> **Directions**: Where the records below show a line containing "- **Прирост**: **3.75x", start copying; end with the line containing "1 | 0 | Form |", and copy it too.

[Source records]

• • •

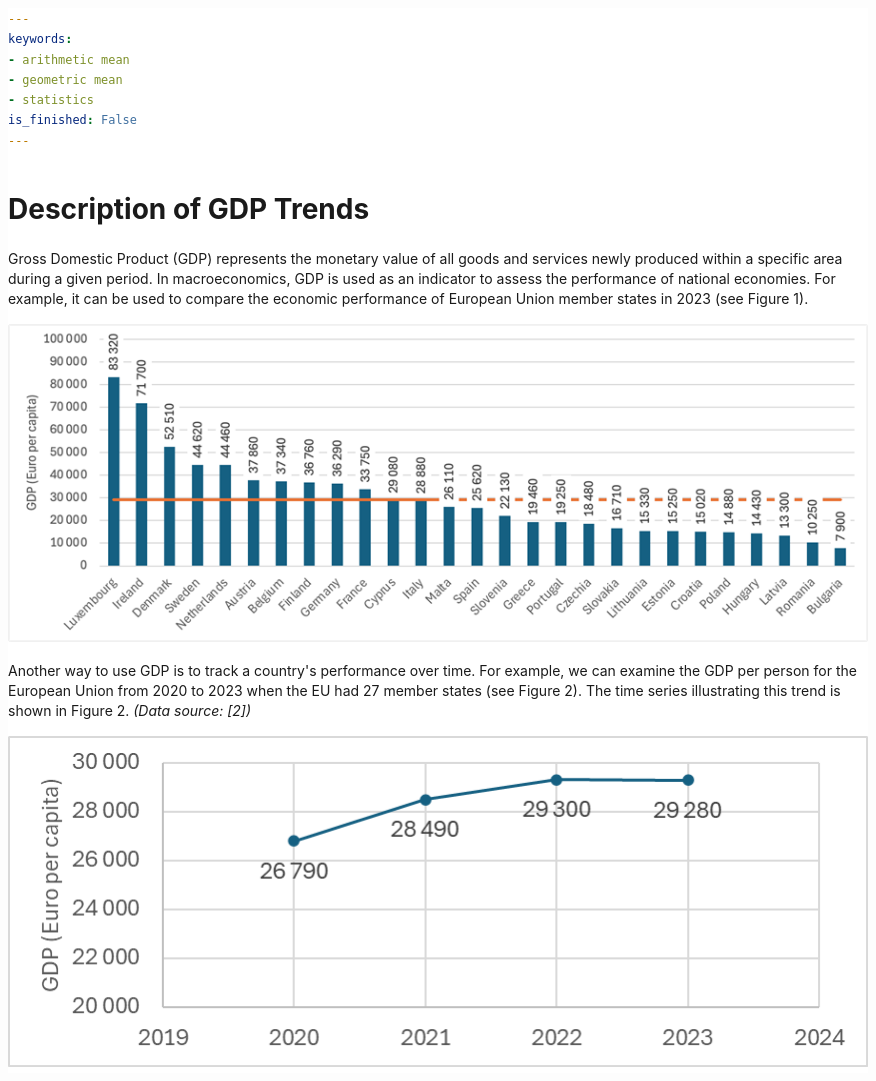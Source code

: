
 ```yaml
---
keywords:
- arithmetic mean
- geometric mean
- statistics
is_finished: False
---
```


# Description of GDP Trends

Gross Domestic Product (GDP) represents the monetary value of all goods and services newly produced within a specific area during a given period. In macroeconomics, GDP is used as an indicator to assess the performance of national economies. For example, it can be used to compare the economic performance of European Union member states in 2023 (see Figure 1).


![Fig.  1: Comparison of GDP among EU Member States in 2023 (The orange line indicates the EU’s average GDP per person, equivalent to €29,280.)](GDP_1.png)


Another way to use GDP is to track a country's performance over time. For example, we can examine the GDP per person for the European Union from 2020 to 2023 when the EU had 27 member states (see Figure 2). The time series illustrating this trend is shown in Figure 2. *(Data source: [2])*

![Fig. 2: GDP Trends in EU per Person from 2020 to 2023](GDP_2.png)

• • •

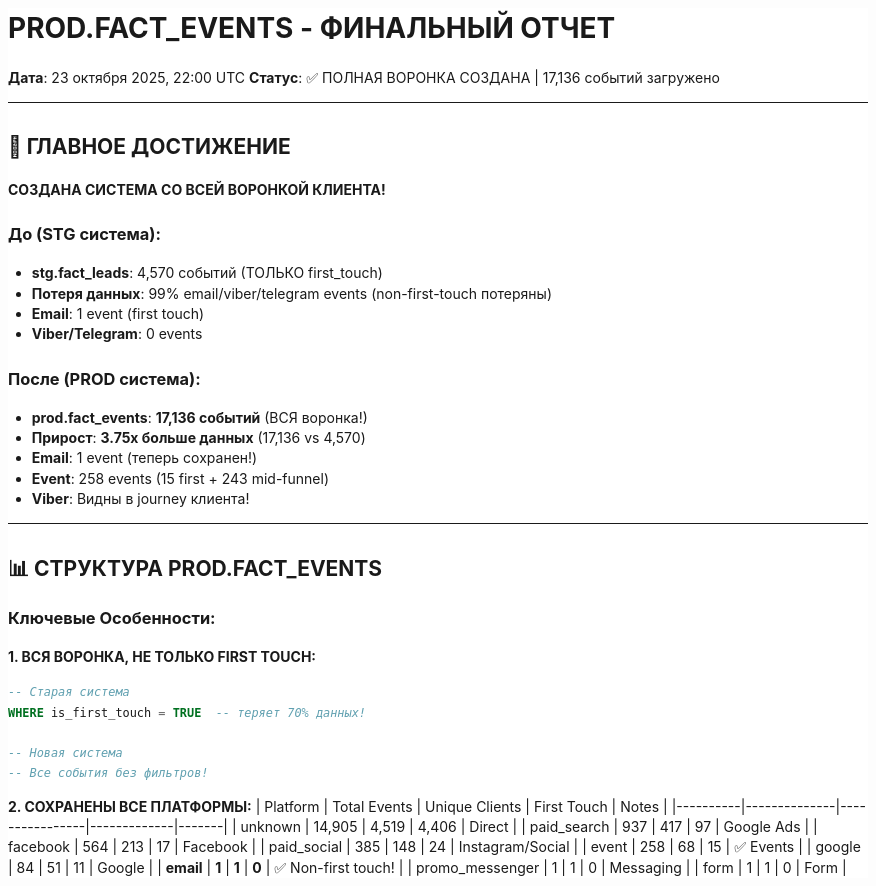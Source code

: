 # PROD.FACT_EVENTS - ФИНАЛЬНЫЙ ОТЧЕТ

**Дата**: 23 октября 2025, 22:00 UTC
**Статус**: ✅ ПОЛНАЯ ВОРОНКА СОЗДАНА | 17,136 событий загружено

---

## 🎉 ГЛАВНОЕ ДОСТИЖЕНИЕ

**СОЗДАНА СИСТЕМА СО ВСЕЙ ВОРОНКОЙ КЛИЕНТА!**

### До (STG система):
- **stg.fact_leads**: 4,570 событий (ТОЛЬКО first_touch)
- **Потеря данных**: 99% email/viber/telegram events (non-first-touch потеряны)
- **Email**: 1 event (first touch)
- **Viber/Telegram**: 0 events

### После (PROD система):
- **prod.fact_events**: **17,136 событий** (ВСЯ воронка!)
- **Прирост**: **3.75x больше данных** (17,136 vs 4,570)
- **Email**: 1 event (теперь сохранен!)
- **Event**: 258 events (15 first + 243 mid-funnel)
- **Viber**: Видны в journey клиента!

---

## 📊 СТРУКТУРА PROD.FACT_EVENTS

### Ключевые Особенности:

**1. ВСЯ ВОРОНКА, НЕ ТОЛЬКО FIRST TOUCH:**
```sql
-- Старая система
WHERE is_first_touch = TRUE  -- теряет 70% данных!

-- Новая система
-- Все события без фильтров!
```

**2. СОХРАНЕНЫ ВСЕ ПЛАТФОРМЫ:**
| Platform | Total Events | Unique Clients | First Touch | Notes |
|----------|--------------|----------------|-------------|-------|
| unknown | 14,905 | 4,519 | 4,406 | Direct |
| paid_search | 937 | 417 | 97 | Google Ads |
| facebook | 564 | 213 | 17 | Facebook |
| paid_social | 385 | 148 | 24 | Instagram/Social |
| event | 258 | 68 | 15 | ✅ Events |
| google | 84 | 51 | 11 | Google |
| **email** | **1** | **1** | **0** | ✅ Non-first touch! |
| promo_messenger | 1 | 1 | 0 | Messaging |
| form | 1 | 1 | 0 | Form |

• • •

> **Answer box**:
- **Прирост**: **3.75x больше данных** (17,136 vs 4,570)
- **Email**: 1 event (теперь сохранен!)
- **Event**: 258 events (15 first + 243 mid-funnel)
- **Viber**: Видны в journey клиента!

---

## 📊 СТРУКТУРА PROD.FACT_EVENTS

### Ключевые Особенности:

**1. ВСЯ ВОРОНКА, НЕ ТОЛЬКО FIRST TOUCH:**
```sql
-- Старая система
WHERE is_first_touch = TRUE  -- теряет 70% данных!

-- Новая система
-- Все события без фильтров!
```

**2. СОХРАНЕНЫ ВСЕ ПЛАТФОРМЫ:**
| Platform | Total Events | Unique Clients | First Touch | Notes |
|----------|--------------|----------------|-------------|-------|
| unknown | 14,905 | 4,519 | 4,406 | Direct |
| paid_search | 937 | 417 | 97 | Google Ads |
| facebook | 564 | 213 | 17 | Facebook |
| paid_social | 385 | 148 | 24 | Instagram/Social |
| event | 258 | 68 | 15 | ✅ Events |
| google | 84 | 51 | 11 | Google |
| **email** | **1** | **1** | **0** | ✅ Non-first touch! |
| promo_messenger | 1 | 1 | 0 | Messaging |
| form | 1 | 1 | 0 | Form |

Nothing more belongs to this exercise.